Jorge Muzam
Noche de viernes en la cordillera andina. Los perros parlanchines no quieren dormirse y los televisores que aún funcionan están encendidos a todo volumen en programas de farándula. Nuestra casa campestre es grande, pero el chismoseo sobre los famosos traspasa incluso las paredes más gruesas. Mis audífonos están parcialmente estropeados tras enviarlos accidentalmente a la lavadora dentro de un buzo. Los he puesto a secar durante dos días, pero los resultados no son óptimos y hasta suenan divertido, como un trajinado bafle de gitano pobre. Por esto no puedo desligarme por completo del mundanal ruido.
Pasan apresurados agricultores en sus todoterrenos hacia los prostíbulos de San Carlos. Van muy serios y perfumados, como si se tratara de la Conferencia de Yalta. En San Carlos aún subsisten algunos antros a la antigua, con viejas comadronas, jóvenes asiladas chilenas y mozos mariconcitos. De Santiago hacia el norte la situación es distinta, los contactos se hacen por celular, los encuentros son en departamentos, y predominan las cubanas, colombianas, dominicanas y una que otra peruana. Los chilenos, pacatos y fomes, parecen necesitar la sangre caribeña para espabilarse. Y de verdad yo mismo saldría a tomarme una copa y bailar una rumba si en cien millas a la redonda no hubiera puros hijos de puta.
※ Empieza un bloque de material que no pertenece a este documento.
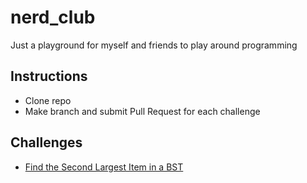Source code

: # nerd_club
Just a playground for myself and friends to play around programming

## Instructions
* Clone repo
* Make branch and submit Pull Request for each challenge

## Challenges
* [Find the Second Largest Item in a BST](second-largest-item-in-bst.md)
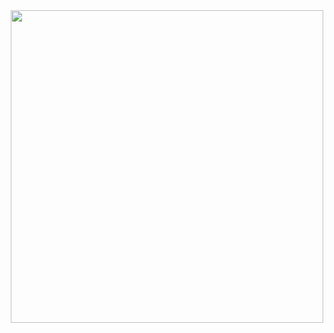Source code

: <br />
<br /> 

<p align='center'>
  <img src='https://i.imgur.com/r1zPmsN.png' width='500px' >
</p>

<br />
<br />
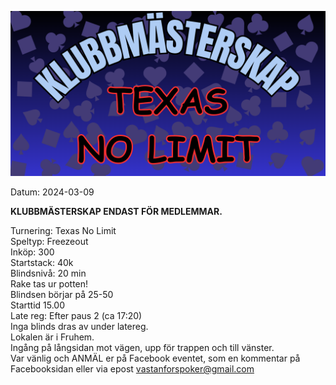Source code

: ![VPK TNL Klubbmästerskap 2024](assets/tnl_klubbmasterskap.png)

Datum: 2024-03-09

**KLUBBMÄSTERSKAP ENDAST FÖR MEDLEMMAR.**  

Turnering: Texas No Limit  
Speltyp: Freezeout  
Inköp: 300  
Startstack: 40k  
Blindsnivå: 20 min  
Rake tas ur potten!  
Blindsen börjar på 25-50  
Starttid 15.00  
Late reg: Efter paus 2 (ca 17:20)  
Inga blinds dras av under latereg.  
Lokalen är i Fruhem.  
Ingång på långsidan mot vägen, upp för trappen och till vänster.  
Var vänlig och ANMÄL er på Facebook eventet, som en kommentar på Facebooksidan eller via epost vastanforspoker@gmail.com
Fue un día de sudor, de fuerza bruta, de tareas campesinas realizadas a cabalidad. Tras ducharme y cenar me fui a mi “gabinete” (palabra que usó mi abuelo al husmear en mi biblioteca buscando posibles libros perdidos de la suya), encendí luces bajas, preparé un café y abrí mi biblioteca virtual. Avancé algunas páginas en la Historia Social Comparada de los Pueblos de América Latina, de Luis Vitale. Buscaba datos antiguos sobre Venezuela que me sirvieran para un nuevo artículo, pero Vitale, como buen marxista, solo teoriza en torno a generalidades.
Luego me pasé a la novela Diccionario de nombres propios, de Amelie Nothomb. Le gustó a Lo y eso despertó mi curiosidad. Lo es una crítica literaria avezada y desecha rápidamente todo lo que no valga la pena. Quedo en la página 15 y me salto a La piel de Zapa, de Balzac. Avanzo poco, la extrema omnisciencia de este superdiós narrador me genera más risa que concentración. Mi último intento es con Mashenka, de Nabokov, novela que prometí comentar con Ricardo una vez que la finalice.
Salgo un rato al patio, que está aromatizado con las manzanas maduras que caen por todos lados. La noche está estrellada, sin luna, y circula un viento frío que mece las ramas caídas de las parras.